A la chute de l’Union soviétique, les conflits internes de l’Ukraine se réveillèrent avec une violence d’autant plus grande qu’ils avaient été longtemps réprimés. Si l’ensemble des Ukrainiens partagent les mêmes idéaux d’indépendance, de démocratie et de bien-être, trois conceptions du pays et de l’identité nationale survivent aux soubresauts de l’Histoire et nourrissent la crise actuelle. La première, nationaliste et violemment anti-russe, est historiquement associée aux régions occidentales du pays, principalement Lviv, la Galicie et la Volhynie. Elle a fourni le gros des bataillons anti-gouvernementaux et comprend un large spectre de partis et de tendances politiques, allant des sociaux-démocrates aux groupes neo-nazis. En dehors des quelques partis militant pour l’adhésion à l’UE, elle revendique beaucoup moins un partenariat avec l’UE qu’elle ne rejette violemment l’accord économique conclu avec la Fédération de Russie, rejoignant en cela les intérêts des Etats-Unis et de l’OTAN. Elle s’oppose dès lors ouvertement à la conception plus médiane de la composante nationaliste kiévienne ou dnieprienne, essentiellement ancrée dans l’Est du pays, qui s’accommode de relations complexes mais pacifiques avec la Russie. Une troisième composante de la société politique ukrainienne, plus minoritaire, est communiste et peut être qualifiée de national-soviétique. Son influence reste importante parmi les officiers généraux de l’armée et la classe ouvrière.
CONCLUSION
La crise que traverse actuellement l’Ukraine est avant tout une crise identitaire, qui s’inscrit dans le prolongement d’une fracture séculaire. A bien des égards, les ingérences extérieures ne font qu’attiser et encourager une situation conflictuelle préexistante, dont on pressent qu’elle pourrait un jour déboucher sur une guerre civile. De ce nouvel épisode de la crise ukrainienne, quatre constats peuvent être dressés :
- La grande majorité des Ukrainiens, y compromis dans l’Est du pays, sont excédés par la pauvreté (la plus importante d’Europe) et la corruption endémique. Le discrédit du gouvernement de Viktor Ianoukovitch au sein de la population ukrainienne est une réalité dont la Russie a su prendre acte très tôt. La dénonciation des ingérences américaines ne doit pas conduire à ignorer les fractures identitaires et les revendications sociales qui fragilisent considérablement l’Ukraine.

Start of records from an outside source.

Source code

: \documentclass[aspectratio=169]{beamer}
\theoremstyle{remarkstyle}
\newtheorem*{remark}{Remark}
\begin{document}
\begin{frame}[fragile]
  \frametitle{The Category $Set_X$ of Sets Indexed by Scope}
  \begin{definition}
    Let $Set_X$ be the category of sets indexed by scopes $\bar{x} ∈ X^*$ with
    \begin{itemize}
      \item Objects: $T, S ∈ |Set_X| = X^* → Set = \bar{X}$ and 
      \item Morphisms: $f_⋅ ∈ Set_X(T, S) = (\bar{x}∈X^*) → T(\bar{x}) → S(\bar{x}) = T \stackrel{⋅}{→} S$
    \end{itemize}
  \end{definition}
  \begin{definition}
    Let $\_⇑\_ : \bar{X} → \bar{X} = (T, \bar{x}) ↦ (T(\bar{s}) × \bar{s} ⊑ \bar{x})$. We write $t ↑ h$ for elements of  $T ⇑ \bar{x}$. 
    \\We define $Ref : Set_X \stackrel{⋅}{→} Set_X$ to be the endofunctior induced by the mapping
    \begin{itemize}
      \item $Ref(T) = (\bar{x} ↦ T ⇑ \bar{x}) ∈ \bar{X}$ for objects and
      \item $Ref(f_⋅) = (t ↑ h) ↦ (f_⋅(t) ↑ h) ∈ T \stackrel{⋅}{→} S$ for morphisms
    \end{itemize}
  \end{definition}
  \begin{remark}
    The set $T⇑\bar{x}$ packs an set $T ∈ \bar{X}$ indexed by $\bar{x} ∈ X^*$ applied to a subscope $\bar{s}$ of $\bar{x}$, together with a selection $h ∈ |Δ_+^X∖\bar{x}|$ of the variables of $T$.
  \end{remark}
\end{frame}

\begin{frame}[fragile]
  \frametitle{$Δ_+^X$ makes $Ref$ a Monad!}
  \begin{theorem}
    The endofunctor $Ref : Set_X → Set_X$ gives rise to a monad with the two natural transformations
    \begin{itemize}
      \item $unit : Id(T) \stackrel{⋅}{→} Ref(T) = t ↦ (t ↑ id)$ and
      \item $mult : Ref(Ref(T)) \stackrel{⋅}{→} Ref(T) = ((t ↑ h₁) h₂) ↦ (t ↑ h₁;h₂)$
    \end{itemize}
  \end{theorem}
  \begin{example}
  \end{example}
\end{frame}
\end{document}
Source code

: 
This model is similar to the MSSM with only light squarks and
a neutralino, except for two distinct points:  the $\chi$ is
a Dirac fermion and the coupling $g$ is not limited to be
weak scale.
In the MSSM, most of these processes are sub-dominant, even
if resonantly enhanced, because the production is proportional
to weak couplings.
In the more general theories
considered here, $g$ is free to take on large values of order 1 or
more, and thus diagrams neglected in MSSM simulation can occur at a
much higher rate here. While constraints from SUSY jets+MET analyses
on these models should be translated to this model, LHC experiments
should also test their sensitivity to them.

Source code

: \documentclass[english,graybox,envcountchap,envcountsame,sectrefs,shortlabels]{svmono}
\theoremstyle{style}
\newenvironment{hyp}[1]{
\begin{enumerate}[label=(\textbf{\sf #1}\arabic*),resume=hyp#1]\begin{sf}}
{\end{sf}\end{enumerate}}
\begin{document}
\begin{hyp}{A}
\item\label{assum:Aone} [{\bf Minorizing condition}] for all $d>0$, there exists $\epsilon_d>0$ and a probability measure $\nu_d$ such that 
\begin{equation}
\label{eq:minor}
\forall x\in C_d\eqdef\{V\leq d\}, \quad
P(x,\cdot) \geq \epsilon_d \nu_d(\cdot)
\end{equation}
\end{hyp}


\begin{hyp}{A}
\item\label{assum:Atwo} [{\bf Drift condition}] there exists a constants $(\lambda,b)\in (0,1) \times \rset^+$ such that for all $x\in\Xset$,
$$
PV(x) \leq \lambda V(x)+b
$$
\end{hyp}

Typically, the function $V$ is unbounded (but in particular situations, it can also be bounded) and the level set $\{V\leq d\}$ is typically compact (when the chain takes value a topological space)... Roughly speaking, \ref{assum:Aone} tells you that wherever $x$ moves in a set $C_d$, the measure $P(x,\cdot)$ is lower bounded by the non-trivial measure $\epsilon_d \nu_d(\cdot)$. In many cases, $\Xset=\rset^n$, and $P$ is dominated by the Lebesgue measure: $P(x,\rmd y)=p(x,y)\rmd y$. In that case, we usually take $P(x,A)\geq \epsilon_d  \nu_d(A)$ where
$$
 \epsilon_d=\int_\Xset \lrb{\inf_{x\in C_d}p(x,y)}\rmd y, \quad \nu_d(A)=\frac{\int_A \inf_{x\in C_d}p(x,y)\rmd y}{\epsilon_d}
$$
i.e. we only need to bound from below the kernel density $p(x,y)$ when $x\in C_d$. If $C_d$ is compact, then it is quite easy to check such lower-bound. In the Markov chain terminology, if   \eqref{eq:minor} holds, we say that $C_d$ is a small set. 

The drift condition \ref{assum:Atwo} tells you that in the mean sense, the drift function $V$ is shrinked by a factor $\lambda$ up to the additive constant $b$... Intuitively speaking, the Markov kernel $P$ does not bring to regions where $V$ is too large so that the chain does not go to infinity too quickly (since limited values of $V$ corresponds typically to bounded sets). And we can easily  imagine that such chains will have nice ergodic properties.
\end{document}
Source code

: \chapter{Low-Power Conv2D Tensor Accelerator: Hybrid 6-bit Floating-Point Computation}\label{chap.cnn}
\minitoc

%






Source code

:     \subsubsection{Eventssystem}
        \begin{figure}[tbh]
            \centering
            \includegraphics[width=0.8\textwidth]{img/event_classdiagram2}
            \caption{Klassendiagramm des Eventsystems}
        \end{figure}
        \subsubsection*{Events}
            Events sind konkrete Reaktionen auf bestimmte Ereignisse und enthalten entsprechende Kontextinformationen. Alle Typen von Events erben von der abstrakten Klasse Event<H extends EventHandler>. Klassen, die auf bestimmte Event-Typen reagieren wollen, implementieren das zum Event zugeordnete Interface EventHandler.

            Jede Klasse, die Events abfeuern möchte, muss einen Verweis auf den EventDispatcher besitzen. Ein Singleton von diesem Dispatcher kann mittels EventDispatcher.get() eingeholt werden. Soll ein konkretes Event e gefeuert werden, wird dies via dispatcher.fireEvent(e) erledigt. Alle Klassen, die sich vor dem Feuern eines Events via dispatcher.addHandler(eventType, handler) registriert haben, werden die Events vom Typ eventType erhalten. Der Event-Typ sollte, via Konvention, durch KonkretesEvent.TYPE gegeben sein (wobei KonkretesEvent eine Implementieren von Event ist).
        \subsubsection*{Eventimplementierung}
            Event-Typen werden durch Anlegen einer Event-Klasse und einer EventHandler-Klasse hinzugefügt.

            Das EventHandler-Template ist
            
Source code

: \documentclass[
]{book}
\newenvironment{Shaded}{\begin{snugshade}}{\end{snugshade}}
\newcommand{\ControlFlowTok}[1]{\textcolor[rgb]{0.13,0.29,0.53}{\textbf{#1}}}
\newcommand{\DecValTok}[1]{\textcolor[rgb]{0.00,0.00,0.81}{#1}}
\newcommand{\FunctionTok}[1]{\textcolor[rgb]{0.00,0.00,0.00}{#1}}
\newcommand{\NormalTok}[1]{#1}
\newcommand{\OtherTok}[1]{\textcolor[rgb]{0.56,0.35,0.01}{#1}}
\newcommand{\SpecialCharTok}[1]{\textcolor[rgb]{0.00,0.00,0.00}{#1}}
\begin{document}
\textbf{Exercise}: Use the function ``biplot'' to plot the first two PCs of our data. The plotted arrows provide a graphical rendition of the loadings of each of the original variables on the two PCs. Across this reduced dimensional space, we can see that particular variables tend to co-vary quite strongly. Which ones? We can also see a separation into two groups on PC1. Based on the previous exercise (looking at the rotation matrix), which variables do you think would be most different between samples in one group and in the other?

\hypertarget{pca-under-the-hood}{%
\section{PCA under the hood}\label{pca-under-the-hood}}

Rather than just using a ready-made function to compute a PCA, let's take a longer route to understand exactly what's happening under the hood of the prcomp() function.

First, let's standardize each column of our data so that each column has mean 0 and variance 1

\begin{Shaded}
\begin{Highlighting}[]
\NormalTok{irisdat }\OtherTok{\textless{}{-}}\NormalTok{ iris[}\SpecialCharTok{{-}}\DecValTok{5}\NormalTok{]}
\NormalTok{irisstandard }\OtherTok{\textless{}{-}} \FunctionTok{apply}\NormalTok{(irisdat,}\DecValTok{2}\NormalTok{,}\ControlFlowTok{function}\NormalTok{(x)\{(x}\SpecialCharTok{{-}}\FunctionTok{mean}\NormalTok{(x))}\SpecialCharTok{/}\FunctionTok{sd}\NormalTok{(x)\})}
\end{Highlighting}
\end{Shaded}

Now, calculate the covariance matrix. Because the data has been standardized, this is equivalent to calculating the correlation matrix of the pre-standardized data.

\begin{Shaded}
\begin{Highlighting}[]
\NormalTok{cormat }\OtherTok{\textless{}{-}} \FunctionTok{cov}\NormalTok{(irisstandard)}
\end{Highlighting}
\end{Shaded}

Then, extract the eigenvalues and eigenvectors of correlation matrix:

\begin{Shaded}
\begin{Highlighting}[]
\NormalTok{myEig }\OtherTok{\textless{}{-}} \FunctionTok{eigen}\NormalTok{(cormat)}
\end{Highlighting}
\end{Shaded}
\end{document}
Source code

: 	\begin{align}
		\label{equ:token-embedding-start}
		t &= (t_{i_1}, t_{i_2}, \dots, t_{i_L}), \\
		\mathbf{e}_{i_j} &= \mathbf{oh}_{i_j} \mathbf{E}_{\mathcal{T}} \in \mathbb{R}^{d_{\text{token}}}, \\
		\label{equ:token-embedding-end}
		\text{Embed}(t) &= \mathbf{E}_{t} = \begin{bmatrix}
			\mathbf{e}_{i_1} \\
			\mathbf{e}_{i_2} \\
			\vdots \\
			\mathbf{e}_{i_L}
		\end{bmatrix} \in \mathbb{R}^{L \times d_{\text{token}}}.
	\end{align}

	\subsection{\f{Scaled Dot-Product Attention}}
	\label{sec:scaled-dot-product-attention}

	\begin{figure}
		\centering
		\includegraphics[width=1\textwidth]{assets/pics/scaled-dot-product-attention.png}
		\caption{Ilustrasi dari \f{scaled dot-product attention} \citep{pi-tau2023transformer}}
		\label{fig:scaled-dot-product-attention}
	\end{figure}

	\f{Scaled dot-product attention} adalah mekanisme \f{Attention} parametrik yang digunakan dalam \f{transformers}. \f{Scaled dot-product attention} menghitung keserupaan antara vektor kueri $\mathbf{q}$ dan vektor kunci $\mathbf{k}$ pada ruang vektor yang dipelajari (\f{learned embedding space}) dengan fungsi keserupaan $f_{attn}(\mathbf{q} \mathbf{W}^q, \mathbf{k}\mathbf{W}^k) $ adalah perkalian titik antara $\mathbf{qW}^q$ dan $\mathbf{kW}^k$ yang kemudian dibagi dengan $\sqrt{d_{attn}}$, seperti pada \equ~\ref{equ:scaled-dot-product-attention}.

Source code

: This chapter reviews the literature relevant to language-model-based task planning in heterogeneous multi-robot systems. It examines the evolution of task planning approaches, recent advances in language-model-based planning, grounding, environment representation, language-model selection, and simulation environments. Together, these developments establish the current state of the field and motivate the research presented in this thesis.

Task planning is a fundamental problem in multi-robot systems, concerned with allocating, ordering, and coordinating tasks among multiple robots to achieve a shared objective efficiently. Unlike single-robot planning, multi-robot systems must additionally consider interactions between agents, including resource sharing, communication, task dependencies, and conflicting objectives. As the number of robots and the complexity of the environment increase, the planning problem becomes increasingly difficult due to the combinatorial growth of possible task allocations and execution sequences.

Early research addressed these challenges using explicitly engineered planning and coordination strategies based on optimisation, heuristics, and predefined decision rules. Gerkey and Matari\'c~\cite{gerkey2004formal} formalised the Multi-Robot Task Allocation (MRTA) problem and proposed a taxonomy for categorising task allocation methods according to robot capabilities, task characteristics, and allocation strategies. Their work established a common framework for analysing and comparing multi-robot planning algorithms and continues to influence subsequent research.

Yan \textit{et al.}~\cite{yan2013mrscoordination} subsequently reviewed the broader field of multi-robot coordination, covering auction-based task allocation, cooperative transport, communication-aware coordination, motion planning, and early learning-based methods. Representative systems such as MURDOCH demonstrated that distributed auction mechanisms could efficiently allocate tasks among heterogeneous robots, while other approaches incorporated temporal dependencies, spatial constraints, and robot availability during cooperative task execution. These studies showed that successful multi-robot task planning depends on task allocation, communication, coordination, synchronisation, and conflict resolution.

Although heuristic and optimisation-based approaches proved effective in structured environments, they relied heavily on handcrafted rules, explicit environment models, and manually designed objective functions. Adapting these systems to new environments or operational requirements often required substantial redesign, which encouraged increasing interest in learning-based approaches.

- Les Etats-Unis, bien qu’ayant initié et organisé la « révolution », n’en tireront probablement qu’un bénéfice très relatif et à court terme, la mentalité ukrainienne étant profondément rétive à un abandon de l’indépendance nationale, fut-ce en intégrant de l’UE ou l’Otan. Les précédentes crises ont montré que le gouvernement prétendument pro-occidental a su s’entendre avec la Russie bien mieux que le gouvernement soi-disant pro-russe, notamment sur le contentieux interminable autour du transit du gaz russe. L’absence totale de soutien de la Russie à Viktor Ianoukovitch est en cela très éclairant.
- Les Etats de l’Union européenne ont chacun tenté de défendre leurs intérêts ou ceux de leurs commanditaires, sans se soucier aucunement d’élaborer une chimérique politique étrangère commune.
- L’intérêt de la France lui commande de réaffirmer avec force les principes d’indépendance et de non-ingérence, fondements essentiels tant de sa propre souveraineté que de l’ordre international.